Hora de petiscar




O segredo está no tempero e na assadura do pernil. Uma assadura lenta, de doze horas, para que a carne se esfiape ao ser fatiada. O pão também tem que se lhe diga: feito de mistura, propositadamente para a casa, é ele, que depois de aquecido recebe os generosos fiapos de pernil e mais ainda uma fatia de queijo da Serra . O queijo com a quentura do pão há-de derreter e misturar-se com a carne, pelo que o recheio é de lamber os beiços. Para acompanhar, manda a casa, um copo de verde de Baião. Assim é há um ror de anos na Casa Guedes, que a receita dos antigos donos, foi melhorada pelos actuais, os manos Correia, que falam do negócio com indisfarçável orgulho. Também não é para menos, que há quem venha de bem longe pelo petisco, tal a fama que o precede. Assim foi com duas americanas da Califórnia, no dia em que lá fui.
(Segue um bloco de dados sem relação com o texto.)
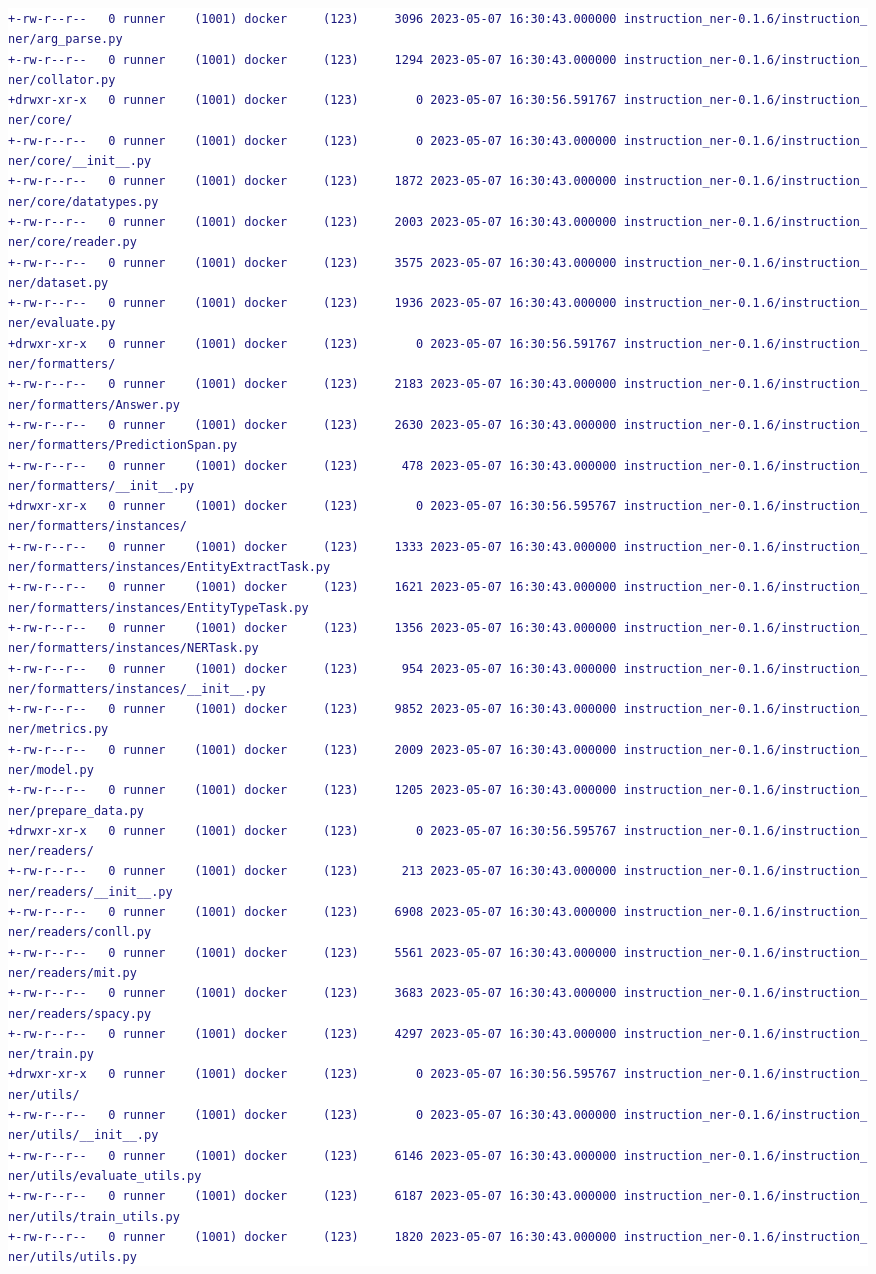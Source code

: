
 ```diff
+-rw-r--r--   0 runner    (1001) docker     (123)     3096 2023-05-07 16:30:43.000000 instruction_ner-0.1.6/instruction_ner/arg_parse.py
+-rw-r--r--   0 runner    (1001) docker     (123)     1294 2023-05-07 16:30:43.000000 instruction_ner-0.1.6/instruction_ner/collator.py
+drwxr-xr-x   0 runner    (1001) docker     (123)        0 2023-05-07 16:30:56.591767 instruction_ner-0.1.6/instruction_ner/core/
+-rw-r--r--   0 runner    (1001) docker     (123)        0 2023-05-07 16:30:43.000000 instruction_ner-0.1.6/instruction_ner/core/__init__.py
+-rw-r--r--   0 runner    (1001) docker     (123)     1872 2023-05-07 16:30:43.000000 instruction_ner-0.1.6/instruction_ner/core/datatypes.py
+-rw-r--r--   0 runner    (1001) docker     (123)     2003 2023-05-07 16:30:43.000000 instruction_ner-0.1.6/instruction_ner/core/reader.py
+-rw-r--r--   0 runner    (1001) docker     (123)     3575 2023-05-07 16:30:43.000000 instruction_ner-0.1.6/instruction_ner/dataset.py
+-rw-r--r--   0 runner    (1001) docker     (123)     1936 2023-05-07 16:30:43.000000 instruction_ner-0.1.6/instruction_ner/evaluate.py
+drwxr-xr-x   0 runner    (1001) docker     (123)        0 2023-05-07 16:30:56.591767 instruction_ner-0.1.6/instruction_ner/formatters/
+-rw-r--r--   0 runner    (1001) docker     (123)     2183 2023-05-07 16:30:43.000000 instruction_ner-0.1.6/instruction_ner/formatters/Answer.py
+-rw-r--r--   0 runner    (1001) docker     (123)     2630 2023-05-07 16:30:43.000000 instruction_ner-0.1.6/instruction_ner/formatters/PredictionSpan.py
+-rw-r--r--   0 runner    (1001) docker     (123)      478 2023-05-07 16:30:43.000000 instruction_ner-0.1.6/instruction_ner/formatters/__init__.py
+drwxr-xr-x   0 runner    (1001) docker     (123)        0 2023-05-07 16:30:56.595767 instruction_ner-0.1.6/instruction_ner/formatters/instances/
+-rw-r--r--   0 runner    (1001) docker     (123)     1333 2023-05-07 16:30:43.000000 instruction_ner-0.1.6/instruction_ner/formatters/instances/EntityExtractTask.py
+-rw-r--r--   0 runner    (1001) docker     (123)     1621 2023-05-07 16:30:43.000000 instruction_ner-0.1.6/instruction_ner/formatters/instances/EntityTypeTask.py
+-rw-r--r--   0 runner    (1001) docker     (123)     1356 2023-05-07 16:30:43.000000 instruction_ner-0.1.6/instruction_ner/formatters/instances/NERTask.py
+-rw-r--r--   0 runner    (1001) docker     (123)      954 2023-05-07 16:30:43.000000 instruction_ner-0.1.6/instruction_ner/formatters/instances/__init__.py
+-rw-r--r--   0 runner    (1001) docker     (123)     9852 2023-05-07 16:30:43.000000 instruction_ner-0.1.6/instruction_ner/metrics.py
+-rw-r--r--   0 runner    (1001) docker     (123)     2009 2023-05-07 16:30:43.000000 instruction_ner-0.1.6/instruction_ner/model.py
+-rw-r--r--   0 runner    (1001) docker     (123)     1205 2023-05-07 16:30:43.000000 instruction_ner-0.1.6/instruction_ner/prepare_data.py
+drwxr-xr-x   0 runner    (1001) docker     (123)        0 2023-05-07 16:30:56.595767 instruction_ner-0.1.6/instruction_ner/readers/
+-rw-r--r--   0 runner    (1001) docker     (123)      213 2023-05-07 16:30:43.000000 instruction_ner-0.1.6/instruction_ner/readers/__init__.py
+-rw-r--r--   0 runner    (1001) docker     (123)     6908 2023-05-07 16:30:43.000000 instruction_ner-0.1.6/instruction_ner/readers/conll.py
+-rw-r--r--   0 runner    (1001) docker     (123)     5561 2023-05-07 16:30:43.000000 instruction_ner-0.1.6/instruction_ner/readers/mit.py
+-rw-r--r--   0 runner    (1001) docker     (123)     3683 2023-05-07 16:30:43.000000 instruction_ner-0.1.6/instruction_ner/readers/spacy.py
+-rw-r--r--   0 runner    (1001) docker     (123)     4297 2023-05-07 16:30:43.000000 instruction_ner-0.1.6/instruction_ner/train.py
+drwxr-xr-x   0 runner    (1001) docker     (123)        0 2023-05-07 16:30:56.595767 instruction_ner-0.1.6/instruction_ner/utils/
+-rw-r--r--   0 runner    (1001) docker     (123)        0 2023-05-07 16:30:43.000000 instruction_ner-0.1.6/instruction_ner/utils/__init__.py
+-rw-r--r--   0 runner    (1001) docker     (123)     6146 2023-05-07 16:30:43.000000 instruction_ner-0.1.6/instruction_ner/utils/evaluate_utils.py
+-rw-r--r--   0 runner    (1001) docker     (123)     6187 2023-05-07 16:30:43.000000 instruction_ner-0.1.6/instruction_ner/utils/train_utils.py
+-rw-r--r--   0 runner    (1001) docker     (123)     1820 2023-05-07 16:30:43.000000 instruction_ner-0.1.6/instruction_ner/utils/utils.py
```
Estavam no Porto há quatro dias, já lá tinham estado no dia em que chegaram e naquela manhã, ainda não eram dez horas, quiseram de novo repetir o pitéu antes de seguirem viagem de regresso aos States.
Casa Guedes
Praça dos Poveiros, 130
Porto



A dez minutos da Casa Guedes outra barra nos tenta, desta com os afamados cachorrinhos da Batalha. Da Batalha por estarmos junto à Praça, mesmo ao lado do Teatro Nacional de São João, cachorrinhos, porque é disso que trata, mas não se pense que são estes iguais aos que por aí se comem. A começar pela salsicha, esta é fresca o que já faz toda a diferença. Depois, leva linguiça, queijo em fatia e um molho feito de picante e alguns segredos, apurado em terno lume. Até estala na boca! O negócio tem largas décadas e a receita mantém-se a original, sem tirar nem pôr. Certo é que num dia bom, e tantos são, vendem-se mais de trezentos cachorros. Eu que os provei posso dizê-lo: só me apetece ganir…de prazer.